DIRECTIONS: Give back exactly the lines of the entries below from the line with "in Survery123 Connect" to the line with "skips the question", inclusive, and only those.

Saved data entries:
*-*-*

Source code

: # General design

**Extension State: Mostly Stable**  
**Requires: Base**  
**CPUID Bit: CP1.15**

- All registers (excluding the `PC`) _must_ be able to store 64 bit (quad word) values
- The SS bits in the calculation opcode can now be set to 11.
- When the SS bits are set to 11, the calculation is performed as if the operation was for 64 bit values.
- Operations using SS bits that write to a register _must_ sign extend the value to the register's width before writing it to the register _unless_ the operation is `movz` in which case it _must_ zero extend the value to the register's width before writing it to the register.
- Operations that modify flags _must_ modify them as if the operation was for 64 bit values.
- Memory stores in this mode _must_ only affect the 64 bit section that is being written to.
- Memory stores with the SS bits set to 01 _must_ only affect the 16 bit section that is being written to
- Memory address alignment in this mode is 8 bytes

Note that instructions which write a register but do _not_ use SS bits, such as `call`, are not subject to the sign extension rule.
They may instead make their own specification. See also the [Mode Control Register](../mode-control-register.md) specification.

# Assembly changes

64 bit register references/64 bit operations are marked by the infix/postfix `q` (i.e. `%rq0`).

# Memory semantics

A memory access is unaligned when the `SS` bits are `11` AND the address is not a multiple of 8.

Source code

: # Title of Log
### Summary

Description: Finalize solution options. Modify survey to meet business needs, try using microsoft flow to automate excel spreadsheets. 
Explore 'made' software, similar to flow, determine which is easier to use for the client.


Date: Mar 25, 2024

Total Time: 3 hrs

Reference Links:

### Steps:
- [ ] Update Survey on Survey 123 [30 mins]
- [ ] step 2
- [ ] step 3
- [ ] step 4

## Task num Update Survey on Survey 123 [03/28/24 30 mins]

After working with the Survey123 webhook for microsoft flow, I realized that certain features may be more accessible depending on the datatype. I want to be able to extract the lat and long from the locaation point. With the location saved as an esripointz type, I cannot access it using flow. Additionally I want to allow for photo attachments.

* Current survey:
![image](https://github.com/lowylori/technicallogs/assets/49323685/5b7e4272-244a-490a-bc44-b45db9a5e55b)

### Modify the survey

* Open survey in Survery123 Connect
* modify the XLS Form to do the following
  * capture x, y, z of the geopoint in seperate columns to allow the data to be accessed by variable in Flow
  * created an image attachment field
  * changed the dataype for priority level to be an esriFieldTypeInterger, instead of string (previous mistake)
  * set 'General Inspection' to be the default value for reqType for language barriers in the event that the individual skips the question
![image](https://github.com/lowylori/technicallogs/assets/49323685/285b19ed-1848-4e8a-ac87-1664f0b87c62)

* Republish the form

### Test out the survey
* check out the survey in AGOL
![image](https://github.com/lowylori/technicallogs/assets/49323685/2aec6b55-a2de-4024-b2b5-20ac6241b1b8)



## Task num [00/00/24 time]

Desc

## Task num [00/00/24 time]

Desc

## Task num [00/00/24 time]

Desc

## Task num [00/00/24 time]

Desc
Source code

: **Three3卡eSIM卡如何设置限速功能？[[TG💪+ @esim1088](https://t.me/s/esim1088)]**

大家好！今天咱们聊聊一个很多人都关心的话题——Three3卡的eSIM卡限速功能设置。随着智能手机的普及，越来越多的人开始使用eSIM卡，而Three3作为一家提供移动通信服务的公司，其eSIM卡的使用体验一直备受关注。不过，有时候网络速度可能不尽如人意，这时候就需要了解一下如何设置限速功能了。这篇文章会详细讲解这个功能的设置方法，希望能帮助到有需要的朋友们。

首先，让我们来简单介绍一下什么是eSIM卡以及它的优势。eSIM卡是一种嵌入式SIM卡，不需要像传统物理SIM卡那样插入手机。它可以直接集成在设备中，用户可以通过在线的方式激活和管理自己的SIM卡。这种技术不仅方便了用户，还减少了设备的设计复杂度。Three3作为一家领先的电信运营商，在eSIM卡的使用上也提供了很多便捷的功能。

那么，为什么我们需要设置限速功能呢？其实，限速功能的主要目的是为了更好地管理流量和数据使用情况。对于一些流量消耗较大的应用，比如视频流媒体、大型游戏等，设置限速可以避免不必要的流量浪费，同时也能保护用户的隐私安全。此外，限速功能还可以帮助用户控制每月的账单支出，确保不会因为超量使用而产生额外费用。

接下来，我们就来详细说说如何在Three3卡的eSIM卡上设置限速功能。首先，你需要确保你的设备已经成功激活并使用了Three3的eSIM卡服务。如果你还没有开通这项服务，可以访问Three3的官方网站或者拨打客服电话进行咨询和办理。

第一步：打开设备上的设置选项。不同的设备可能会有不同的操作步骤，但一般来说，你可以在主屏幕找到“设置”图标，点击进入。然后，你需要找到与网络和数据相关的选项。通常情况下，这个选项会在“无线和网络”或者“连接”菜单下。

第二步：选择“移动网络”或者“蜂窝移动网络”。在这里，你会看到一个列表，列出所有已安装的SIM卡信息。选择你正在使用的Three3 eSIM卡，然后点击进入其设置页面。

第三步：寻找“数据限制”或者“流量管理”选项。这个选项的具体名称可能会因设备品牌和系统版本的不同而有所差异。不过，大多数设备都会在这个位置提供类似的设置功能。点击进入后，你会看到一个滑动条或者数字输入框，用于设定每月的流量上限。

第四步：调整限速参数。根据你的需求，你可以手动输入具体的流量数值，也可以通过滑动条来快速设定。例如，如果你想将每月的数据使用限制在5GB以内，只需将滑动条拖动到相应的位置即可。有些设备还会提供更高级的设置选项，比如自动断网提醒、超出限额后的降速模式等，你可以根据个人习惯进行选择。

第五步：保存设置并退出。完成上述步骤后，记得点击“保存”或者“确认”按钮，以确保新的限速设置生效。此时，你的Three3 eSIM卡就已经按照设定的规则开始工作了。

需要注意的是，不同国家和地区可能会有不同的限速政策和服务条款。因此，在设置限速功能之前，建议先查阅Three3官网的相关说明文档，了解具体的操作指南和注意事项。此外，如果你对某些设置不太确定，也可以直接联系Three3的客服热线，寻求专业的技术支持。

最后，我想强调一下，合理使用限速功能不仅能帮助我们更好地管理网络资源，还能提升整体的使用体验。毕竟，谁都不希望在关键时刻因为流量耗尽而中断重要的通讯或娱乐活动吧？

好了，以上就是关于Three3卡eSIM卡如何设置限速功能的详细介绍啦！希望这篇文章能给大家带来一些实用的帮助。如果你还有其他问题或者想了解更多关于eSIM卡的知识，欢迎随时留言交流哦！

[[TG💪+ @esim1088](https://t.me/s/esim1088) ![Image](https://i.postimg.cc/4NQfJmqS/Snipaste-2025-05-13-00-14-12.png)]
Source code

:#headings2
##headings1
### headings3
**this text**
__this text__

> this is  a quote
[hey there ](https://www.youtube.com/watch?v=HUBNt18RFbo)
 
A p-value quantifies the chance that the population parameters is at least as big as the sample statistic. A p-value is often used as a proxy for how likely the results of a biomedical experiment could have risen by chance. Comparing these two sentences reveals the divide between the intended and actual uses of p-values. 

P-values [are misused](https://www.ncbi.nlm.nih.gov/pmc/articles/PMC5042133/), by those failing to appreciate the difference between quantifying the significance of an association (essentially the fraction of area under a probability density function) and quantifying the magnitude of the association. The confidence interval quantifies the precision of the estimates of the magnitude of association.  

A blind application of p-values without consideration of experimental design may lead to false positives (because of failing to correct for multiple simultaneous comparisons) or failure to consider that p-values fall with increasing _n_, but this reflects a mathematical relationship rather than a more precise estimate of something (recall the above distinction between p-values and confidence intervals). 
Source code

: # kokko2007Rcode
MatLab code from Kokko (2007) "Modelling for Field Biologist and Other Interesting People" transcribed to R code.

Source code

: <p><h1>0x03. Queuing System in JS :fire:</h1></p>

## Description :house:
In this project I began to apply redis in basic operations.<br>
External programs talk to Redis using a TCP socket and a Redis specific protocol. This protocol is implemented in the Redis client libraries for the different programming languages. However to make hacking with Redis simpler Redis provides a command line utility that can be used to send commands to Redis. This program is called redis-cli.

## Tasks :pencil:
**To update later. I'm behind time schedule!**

*-*-*

RESPONSE BOX:
* Open survey in Survery123 Connect
* modify the XLS Form to do the following
  * capture x, y, z of the geopoint in seperate columns to allow the data to be accessed by variable in Flow
  * created an image attachment field
  * changed the dataype for priority level to be an esriFieldTypeInterger, instead of string (previous mistake)
  * set 'General Inspection' to be the default value for reqType for language barriers in the event that the individual skips the question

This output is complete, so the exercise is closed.